** Opening PROVIDED RECORDS block **

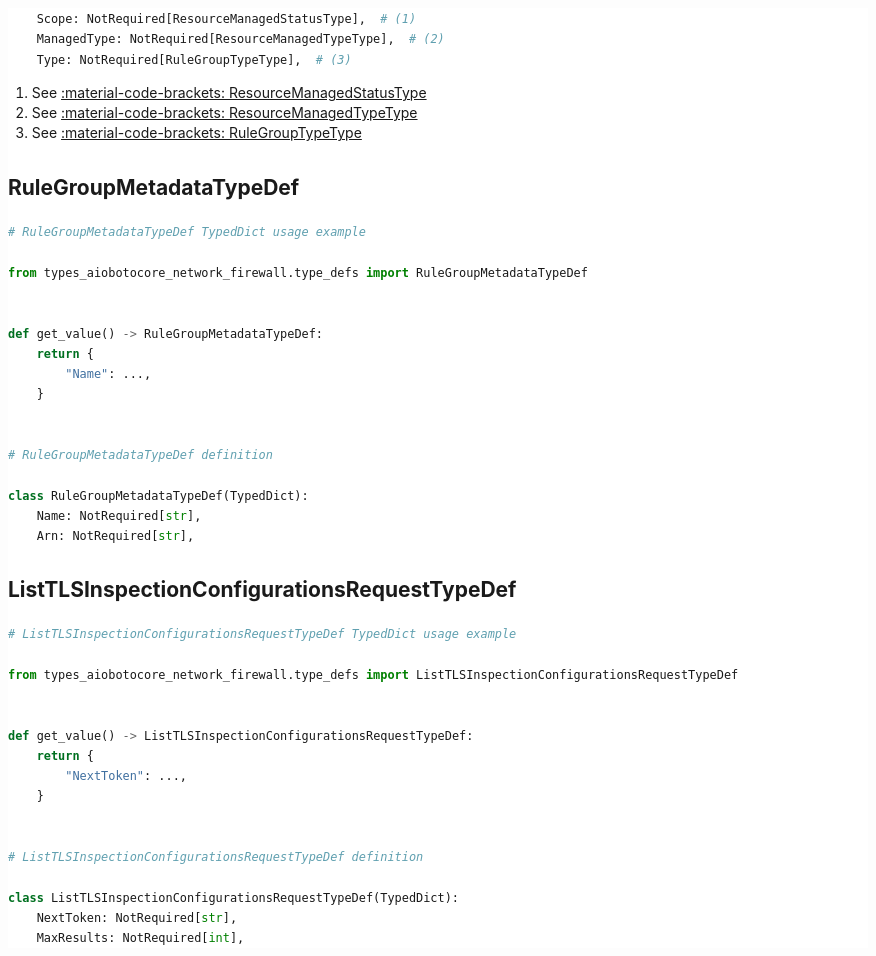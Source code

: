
 ```python
    Scope: NotRequired[ResourceManagedStatusType],  # (1)
    ManagedType: NotRequired[ResourceManagedTypeType],  # (2)
    Type: NotRequired[RuleGroupTypeType],  # (3)
```

1. See [:material-code-brackets: ResourceManagedStatusType](./literals.md#resourcemanagedstatustype)
2. See [:material-code-brackets: ResourceManagedTypeType](./literals.md#resourcemanagedtypetype)
3. See [:material-code-brackets: RuleGroupTypeType](./literals.md#rulegrouptypetype)

## RuleGroupMetadataTypeDef

```python
# RuleGroupMetadataTypeDef TypedDict usage example

from types_aiobotocore_network_firewall.type_defs import RuleGroupMetadataTypeDef


def get_value() -> RuleGroupMetadataTypeDef:
    return {
        "Name": ...,
    }


# RuleGroupMetadataTypeDef definition

class RuleGroupMetadataTypeDef(TypedDict):
    Name: NotRequired[str],
    Arn: NotRequired[str],
```


## ListTLSInspectionConfigurationsRequestTypeDef

```python
# ListTLSInspectionConfigurationsRequestTypeDef TypedDict usage example

from types_aiobotocore_network_firewall.type_defs import ListTLSInspectionConfigurationsRequestTypeDef


def get_value() -> ListTLSInspectionConfigurationsRequestTypeDef:
    return {
        "NextToken": ...,
    }


# ListTLSInspectionConfigurationsRequestTypeDef definition

class ListTLSInspectionConfigurationsRequestTypeDef(TypedDict):
    NextToken: NotRequired[str],
    MaxResults: NotRequired[int],
```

** Closing PROVIDED RECORDS block **

### WHAT IS BEING ASKED
Search the records for the word "from" and return every line that holds it.

### ANSWER SECTION
from types_aiobotocore_network_firewall.type_defs import RuleGroupMetadataTypeDef
from types_aiobotocore_network_firewall.type_defs import ListTLSInspectionConfigurationsRequestTypeDef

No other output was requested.